Top of Given information
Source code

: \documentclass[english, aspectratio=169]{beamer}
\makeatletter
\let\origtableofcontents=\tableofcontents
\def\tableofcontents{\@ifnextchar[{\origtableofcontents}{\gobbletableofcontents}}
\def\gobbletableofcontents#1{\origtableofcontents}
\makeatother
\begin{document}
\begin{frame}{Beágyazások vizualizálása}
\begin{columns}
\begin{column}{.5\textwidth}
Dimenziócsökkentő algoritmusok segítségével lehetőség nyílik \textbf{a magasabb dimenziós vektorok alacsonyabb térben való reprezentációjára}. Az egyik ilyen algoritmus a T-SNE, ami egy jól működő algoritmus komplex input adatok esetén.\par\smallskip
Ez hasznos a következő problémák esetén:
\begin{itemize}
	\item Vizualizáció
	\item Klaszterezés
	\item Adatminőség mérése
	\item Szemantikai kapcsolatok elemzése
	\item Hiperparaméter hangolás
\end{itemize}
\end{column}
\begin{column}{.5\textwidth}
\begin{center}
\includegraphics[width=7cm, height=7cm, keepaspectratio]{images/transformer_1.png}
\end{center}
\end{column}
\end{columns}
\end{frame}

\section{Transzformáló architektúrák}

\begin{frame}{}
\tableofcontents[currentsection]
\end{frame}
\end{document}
Bottom of Given information
What you need to do:
All records are to be retyped precisely.

Result:
Source code

: \documentclass[english, aspectratio=169]{beamer}
\makeatletter
\let\origtableofcontents=\tableofcontents
\def\tableofcontents{\@ifnextchar[{\origtableofcontents}{\gobbletableofcontents}}
\def\gobbletableofcontents#1{\origtableofcontents}
\makeatother
\begin{document}
\begin{frame}{Beágyazások vizualizálása}
\begin{columns}
\begin{column}{.5\textwidth}
Dimenziócsökkentő algoritmusok segítségével lehetőség nyílik \textbf{a magasabb dimenziós vektorok alacsonyabb térben való reprezentációjára}. Az egyik ilyen algoritmus a T-SNE, ami egy jól működő algoritmus komplex input adatok esetén.\par\smallskip
Ez hasznos a következő problémák esetén:
\begin{itemize}
	\item Vizualizáció
	\item Klaszterezés
	\item Adatminőség mérése
	\item Szemantikai kapcsolatok elemzése
	\item Hiperparaméter hangolás
\end{itemize}
\end{column}
\begin{column}{.5\textwidth}
\begin{center}
\includegraphics[width=7cm, height=7cm, keepaspectratio]{images/transformer_1.png}
\end{center}
\end{column}
\end{columns}
\end{frame}

\section{Transzformáló architektúrák}

\begin{frame}{}
\tableofcontents[currentsection]
\end{frame}
\end{document}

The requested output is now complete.